Bison are 5 to 6½ feet long and weigh 900 to 2,200 pounds. Males are usually larger than females.
Historically, there used to be an estimated 30 million to 60 million. Today, approximately 200,000 remain in the United States. Of those only 16,000 roam in the wild. Yellowstone National Park has the only population of truly free-roaming bison.
Bison typically live between 12 to 15 years.
In the wild, bison are found in parts of Canada and the western United States.
The Great Plains, prairies, and forests.
Bison eat grasses, moving continuously as they eat so that they do not overgraze an area.
Bison live in herds of 20 to 50 animals. The females, or cows, lead family groups. Bulls (males) remain either solitary or in small groups for most of the year. Bison travel as a group and roam great distances in the wild. They can reach speeds of up to 30 mph.
Females produce one calf after a gestation period of nine and a half months. Calves are born in late April to mid-May. Both the bull and the cow protect the young.

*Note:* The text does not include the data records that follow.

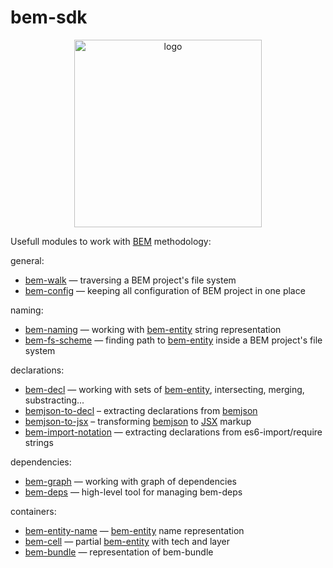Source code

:bem-sdk
=======

<div align="center">
    <img width="300" height="300" src="https://bem.github.io/bem-sdk/logo.svg" alt="logo" />
</div>

Usefull modules to work with [BEM] methodology:

general:

* [bem-walk](https://github.com/bem-sdk/bem-walk) — traversing a BEM project's file system
* [bem-config](https://github.com/bem-sdk/bem-config) — keeping all configuration of BEM project in one place

naming:

* [bem-naming](https://github.com/bem-sdk/bem-naming) — working with [bem-entity] string representation
* [bem-fs-scheme](https://github.com/bem-sdk/bem-fs-scheme) — finding path to [bem-entity] inside a BEM project's file system

declarations:

* [bem-decl](https://github.com/bem-sdk/bem-decl) — working with sets of [bem-entity], intersecting, merging, substracting...
* [bemjson-to-decl](https://github.com/bem-sdk/bemjson-to-decl) – extracting declarations from [bemjson]
* [bemjson-to-jsx](https://github.com/bem-sdk/bemjson-to-jsx) – transforming [bemjson] to [JSX] markup
* [bem-import-notation](https://github.com/bem-sdk/bem-import-notation) — extracting declarations from es6-import/require strings

dependencies:

* [bem-graph](https://github.com/bem-sdk/bem-graph) — working with graph of dependencies
* [bem-deps](https://github.com/bem-sdk/bem-deps) — high-level tool for managing bem-deps

containers:

* [bem-entity-name](https://github.com/bem-sdk/bem-entity-name) — [bem-entity] name representation
* [bem-cell](https://github.com/bem-sdk/bem-cell) — partial [bem-entity] with tech and layer
* [bem-bundle](https://github.com/bem-sdk/bem-bundle) — representation of bem-bundle

[BEM]: https://en.bem.info
[bem-entity]: https://en.bem.info/methodology/key-concepts/#bem-entity
[bemjson]: https://en.bem.info/platform/bemjson/
[JSX]: https://facebook.github.io/react/docs/introducing-jsx.html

The offspring may remain with the mother for as long as three years after birth.
Shooting bison for their hides was a favorite frontier sport in the 19th century. Hunters practically eliminated the bison by 1890. In 1893, the first efforts were made to protect the animals. Today, the bison of Yellowstone National Park face the threat of slaughter when they exit the park and enter the state of Montana. Montana fears that bison will pass diseases to their cattle.
A petition to list the Yellowstone population as endangered is being reviewed by the U.S. Fish and Wildlife Service.